Some developed countries expressed preference for less prescriptive detail, which would allow for dynamic evolution of the work programme over time. They argued that the notions of supervision and monitoring of response measures are outside the Forum’s mandate.
Informal informal discussions continued.
Koronivia Joint Work on Agriculture: During informal consultations, parties requested the Co-Facilitators to insert the agreed roadmap into the conclusions text. In the afternoon, parties welcomed the draft conclusions text provided by the Co-Facilitators as clear, operational, and self-explanatory. Parties provided editorial inputs paragraph by paragraph. Discussions focused on, inter alia: the appropriate way to refer to observer and non-party stakeholder participation in the text; clarifying the work programme’s activities at SB 53; and references to the provisions of the UNFCCC.
On Saturday morning, the Gender Dialogue took place, focusing on the integration of gender considerations into the work of the UNFCCC constituted bodies.
UNFCCC Deputy Executive Secretary Ovais Sarmad encouraged delegates to continue working with ambition and commitment beyond the Dialogue. Fleur Newman, UNFCCC Secretariat, outlined a technical paper on entry points for integrating gender considerations into UNFCCC workstreams.
The first session, facilitated by Una May Gordon, Jamaica, focused on a best-practice example of collaboration between the Women and Gender constituency and the Climate Technology Centre and Network (CTCN).
Anne Barre, Women and Gender, introduced the constituency’s work, highlighting the expertise and experience of its member organizations. She outlined its Gender Just Climate Solutions awards and mentoring programme, including a capacity-building workshop with the CTCN.
Karina Kolbrún Larsen, CTCN, explained how the CTCN aims to integrate gender through its technical assistance, networking, monitoring and evaluation, and budgeting. She noted the challenge of working with a range of stakeholders with varying levels of gender awareness.
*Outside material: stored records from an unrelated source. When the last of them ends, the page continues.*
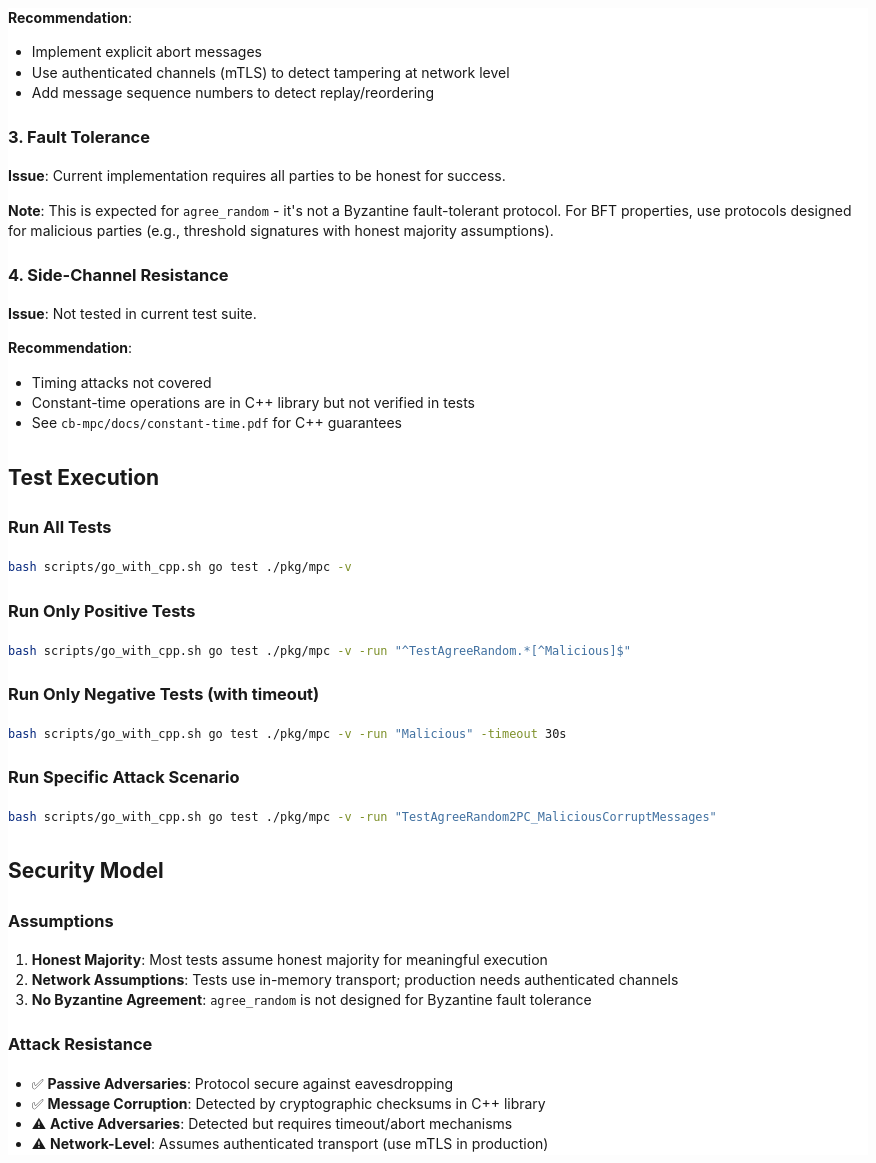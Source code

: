 **Recommendation**:
- Implement explicit abort messages
- Use authenticated channels (mTLS) to detect tampering at network level
- Add message sequence numbers to detect replay/reordering

### 3. **Fault Tolerance**
**Issue**: Current implementation requires all parties to be honest for success.

**Note**: This is expected for `agree_random` - it's not a Byzantine fault-tolerant protocol. For BFT properties, use protocols designed for malicious parties (e.g., threshold signatures with honest majority assumptions).

### 4. **Side-Channel Resistance**
**Issue**: Not tested in current test suite.

**Recommendation**:
- Timing attacks not covered
- Constant-time operations are in C++ library but not verified in tests
- See `cb-mpc/docs/constant-time.pdf` for C++ guarantees

## Test Execution

### Run All Tests
```bash
bash scripts/go_with_cpp.sh go test ./pkg/mpc -v
```

### Run Only Positive Tests
```bash
bash scripts/go_with_cpp.sh go test ./pkg/mpc -v -run "^TestAgreeRandom.*[^Malicious]$"
```

### Run Only Negative Tests (with timeout)
```bash
bash scripts/go_with_cpp.sh go test ./pkg/mpc -v -run "Malicious" -timeout 30s
```

### Run Specific Attack Scenario
```bash
bash scripts/go_with_cpp.sh go test ./pkg/mpc -v -run "TestAgreeRandom2PC_MaliciousCorruptMessages"
```

## Security Model

### Assumptions
1. **Honest Majority**: Most tests assume honest majority for meaningful execution
2. **Network Assumptions**: Tests use in-memory transport; production needs authenticated channels
3. **No Byzantine Agreement**: `agree_random` is not designed for Byzantine fault tolerance

### Attack Resistance
- ✅ **Passive Adversaries**: Protocol secure against eavesdropping
- ✅ **Message Corruption**: Detected by cryptographic checksums in C++ library
- ⚠️ **Active Adversaries**: Detected but requires timeout/abort mechanisms
- ⚠️ **Network-Level**: Assumes authenticated transport (use mTLS in production)
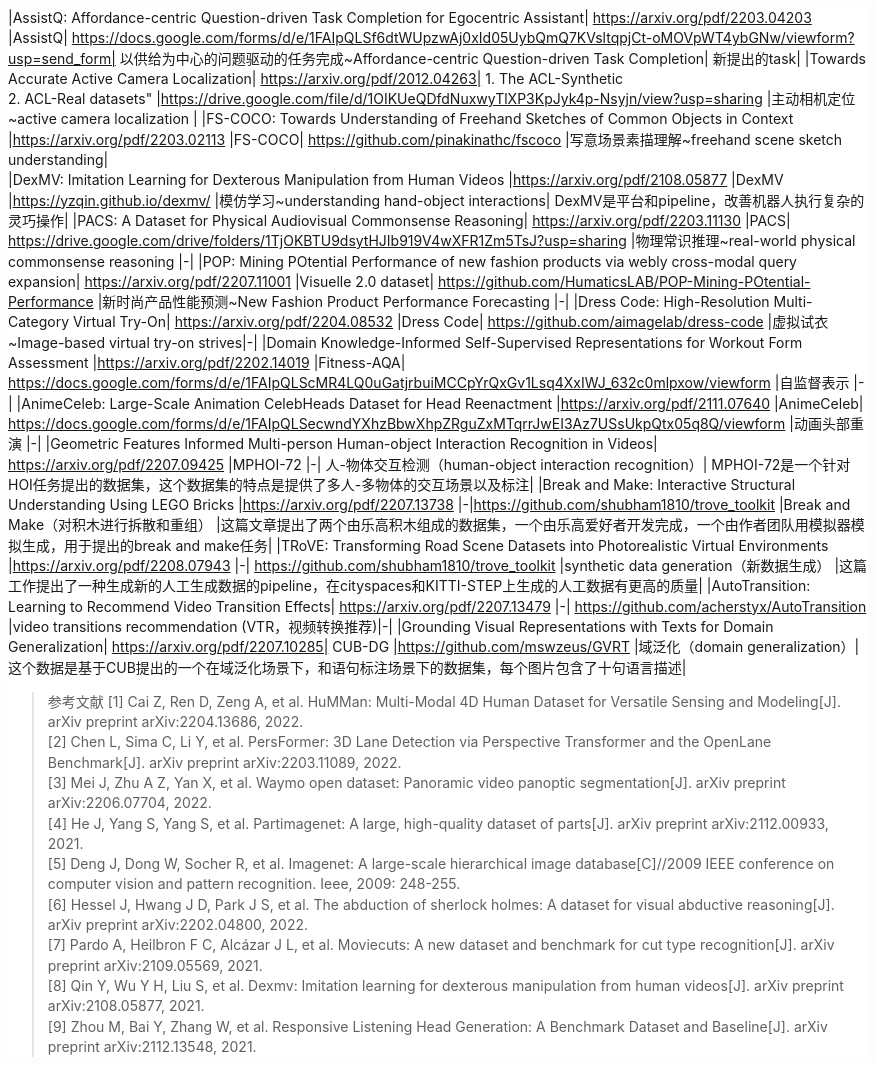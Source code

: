 |AssistQ: Affordance-centric Question-driven Task Completion for Egocentric Assistant|	https://arxiv.org/pdf/2203.04203	|AssistQ|	https://docs.google.com/forms/d/e/1FAIpQLSf6dtWUpzwAj0xId05UybQmQ7KVsltqpjCt-oMOVpWT4ybGNw/viewform?usp=send_form|	以供给为中心的问题驱动的任务完成~Affordance-centric Question-driven Task Completion|	新提出的task|
|Towards Accurate Active Camera Localization|	https://arxiv.org/pdf/2012.04263|	1. The ACL-Synthetic <br> 2. ACL-Real datasets"	|https://drive.google.com/file/d/1OIKUeQDfdNuxwyTlXP3KpJyk4p-Nsyjn/view?usp=sharing	|主动相机定位~active camera localization	|
|FS-COCO: Towards Understanding of Freehand Sketches of Common Objects in Context	|https://arxiv.org/pdf/2203.02113	|FS-COCO|	https://github.com/pinakinathc/fscoco	|写意场景素描理解~freehand scene sketch understanding|	
|DexMV: Imitation Learning for Dexterous Manipulation from Human Videos	|https://arxiv.org/pdf/2108.05877	|DexMV	|https://yzqin.github.io/dexmv/	|模仿学习~understanding hand-object interactions|	DexMV是平台和pipeline，改善机器人执行复杂的灵巧操作|
|PACS: A Dataset for Physical Audiovisual Commonsense Reasoning|	https://arxiv.org/pdf/2203.11130	|PACS|	https://drive.google.com/drive/folders/1TjOKBTU9dsytHJIb919V4wXFR1Zm5TsJ?usp=sharing	|物理常识推理~real-world physical commonsense reasoning	|-|
|POP: Mining POtential Performance of new fashion products via webly cross-modal query expansion|	https://arxiv.org/pdf/2207.11001	|Visuelle 2.0 dataset|	https://github.com/HumaticsLAB/POP-Mining-POtential-Performance	|新时尚产品性能预测~New Fashion Product Performance Forecasting	|-|
|Dress Code: High-Resolution Multi-Category Virtual Try-On|	https://arxiv.org/pdf/2204.08532	|Dress Code|	https://github.com/aimagelab/dress-code	|虚拟试衣~Image-based virtual try-on strives|-|	
|Domain Knowledge-Informed Self-Supervised Representations for Workout Form Assessment	|https://arxiv.org/pdf/2202.14019	|Fitness-AQA|	https://docs.google.com/forms/d/e/1FAIpQLScMR4LQ0uGatjrbuiMCCpYrQxGv1Lsq4XxIWJ_632c0mlpxow/viewform	|自监督表示	|-|
|AnimeCeleb: Large-Scale Animation CelebHeads Dataset for Head Reenactment	|https://arxiv.org/pdf/2111.07640	|AnimeCeleb|	https://docs.google.com/forms/d/e/1FAIpQLSecwndYXhzBbwXhpZRguZxMTqrrJwEI3Az7USsUkpQtx05q8Q/viewform	|动画头部重演	|-|
|Geometric Features Informed Multi-person Human-object Interaction Recognition in Videos|	https://arxiv.org/pdf/2207.09425	|MPHOI-72	|-|	人-物体交互检测（human-object interaction recognition）|	MPHOI-72是一个针对HOI任务提出的数据集，这个数据集的特点是提供了多人-多物体的交互场景以及标注|
|Break and Make: Interactive Structural Understanding Using LEGO Bricks	|https://arxiv.org/pdf/2207.13738		|-|https://github.com/shubham1810/trove_toolkit	|Break and Make（对积木进行拆散和重组）	|这篇文章提出了两个由乐高积木组成的数据集，一个由乐高爱好者开发完成，一个由作者团队用模拟器模拟生成，用于提出的break and make任务|
|TRoVE: Transforming Road Scene Datasets into Photorealistic Virtual Environments	|https://arxiv.org/pdf/2208.07943	|-|	https://github.com/shubham1810/trove_toolkit	|synthetic data generation（新数据生成）	|这篇工作提出了一种生成新的人工生成数据的pipeline，在cityspaces和KITTI-STEP上生成的人工数据有更高的质量|
|AutoTransition: Learning to Recommend Video Transition Effects|	https://arxiv.org/pdf/2207.13479	|-|	https://github.com/acherstyx/AutoTransition	|video transitions recommendation (VTR，视频转换推荐)|-|
|Grounding Visual Representations with Texts for Domain Generalization|	https://arxiv.org/pdf/2207.10285|	CUB-DG	|https://github.com/mswzeus/GVRT	|域泛化（domain generalization）|	这个数据是基于CUB提出的一个在域泛化场景下，和语句标注场景下的数据集，每个图片包含了十句语言描述|



>参考文献
[1] Cai Z, Ren D, Zeng A, et al. HuMMan: Multi-Modal 4D Human Dataset for Versatile Sensing and Modeling[J]. arXiv preprint arXiv:2204.13686, 2022.  
[2] Chen L, Sima C, Li Y, et al. PersFormer: 3D Lane Detection via Perspective Transformer and the OpenLane Benchmark[J]. arXiv preprint arXiv:2203.11089, 2022.  
[3] Mei J, Zhu A Z, Yan X, et al. Waymo open dataset: Panoramic video panoptic segmentation[J]. arXiv preprint arXiv:2206.07704, 2022.  
[4] He J, Yang S, Yang S, et al. Partimagenet: A large, high-quality dataset of parts[J]. arXiv preprint arXiv:2112.00933, 2021.  
[5] Deng J, Dong W, Socher R, et al. Imagenet: A large-scale hierarchical image database[C]//2009 IEEE conference on computer vision and pattern recognition. Ieee, 2009: 248-255.  
[6] Hessel J, Hwang J D, Park J S, et al. The abduction of sherlock holmes: A dataset for visual abductive reasoning[J]. arXiv preprint arXiv:2202.04800, 2022.  
[7] Pardo A, Heilbron F C, Alcázar J L, et al. Moviecuts: A new dataset and benchmark for cut type recognition[J]. arXiv preprint arXiv:2109.05569, 2021.  
[8] Qin Y, Wu Y H, Liu S, et al. Dexmv: Imitation learning for dexterous manipulation from human videos[J]. arXiv preprint arXiv:2108.05877, 2021.  
[9] Zhou M, Bai Y, Zhang W, et al. Responsive Listening Head Generation: A Benchmark Dataset and Baseline[J]. arXiv preprint arXiv:2112.13548, 2021.
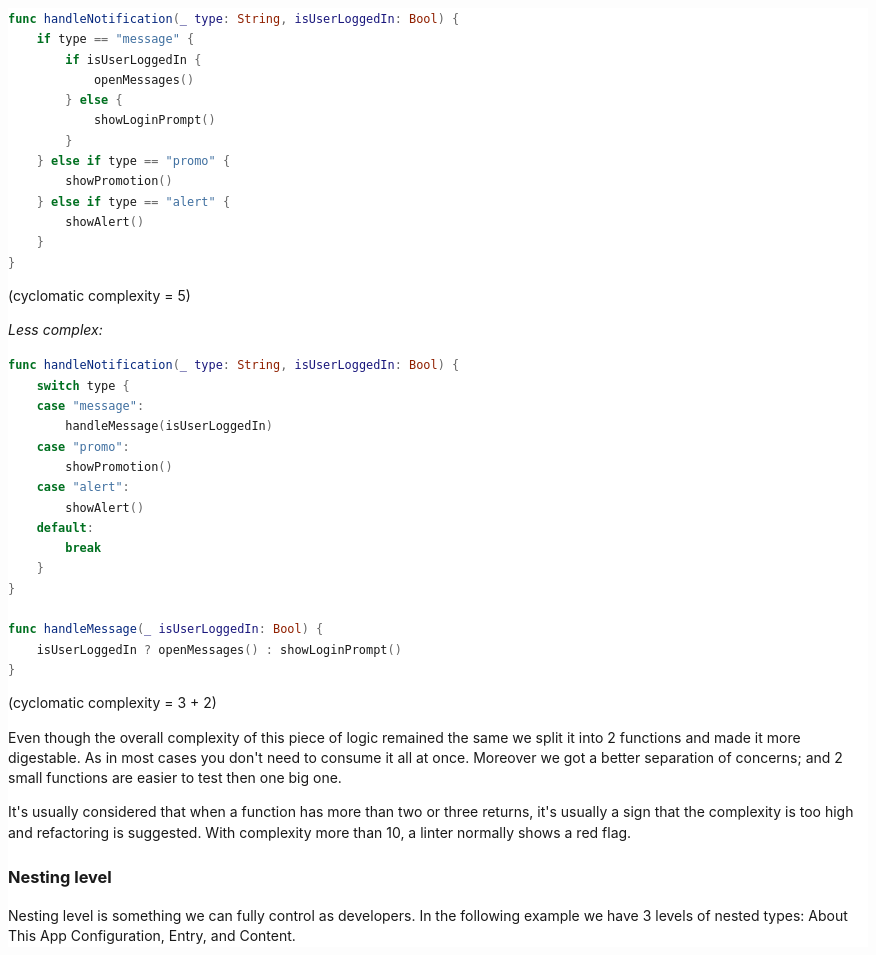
 ```swift
func handleNotification(_ type: String, isUserLoggedIn: Bool) {
    if type == "message" {                    
        if isUserLoggedIn {
            openMessages()
        } else {
            showLoginPrompt()
        }
    } else if type == "promo" {
        showPromotion()
    } else if type == "alert" {
        showAlert()
    }
}

```
(cyclomatic complexity = 5)

_Less complex:_

```swift
func handleNotification(_ type: String, isUserLoggedIn: Bool) {
    switch type {
    case "message":
        handleMessage(isUserLoggedIn)
    case "promo": 
        showPromotion()
    case "alert":
        showAlert()
    default:
        break
    }
}

func handleMessage(_ isUserLoggedIn: Bool) {
    isUserLoggedIn ? openMessages() : showLoginPrompt()
}

```
(cyclomatic complexity = 3 + 2)

Even though the overall complexity of this piece of logic remained the same we split it into 2 functions and made it more digestable. As in most cases you don't need to consume it all at once. Moreover we got a better separation of concerns; and 2 small functions are easier to test then one big one.

It's usually considered that when a function has more than two or three returns, it's usually a sign that the complexity is too high and refactoring is suggested. With complexity more than 10, a linter normally shows a red flag.

### Nesting level

Nesting level is something we can fully control as developers.
In the following example we have 3 levels of nested types: About This App Configuration, Entry, and Content.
In further sessions, constituted bodies presented their experiences, and delegates discussed recommendations and the way forward.
In the Corridors
After the joint stocktaking plenary, many delegates left the World Conference Center looking forward not only to the traditional NGO party on Saturday evening but also to a working Sunday, with the Talanoa Dialogue set to convene. Some wondered how the storytelling format of the Dialogue would turn out; as one seasoned negotiator wryly said, “we’re mostly used to reading statements.” With the Dialogue’s final outcome still very fluid, one delegate hoped the Polynesian tradition could translate into a tangible and meaningful step towards raising ambition.
Meanwhile, many civil society representatives turned their eyes towards COP 24. Concerns over access to the process are bubbling up here in Bonn, fueled by looming transport and accommodation hurdles in Katowice. The recent passing of an anti-protest law in Poland targeting the COP 24 period has also rankled some, and many recalled the separation of the negotiation and civil society zones at COP 23. Even as they looked forward to the inclusive Talanoa Dialogue, some feared a larger trend to close off the process.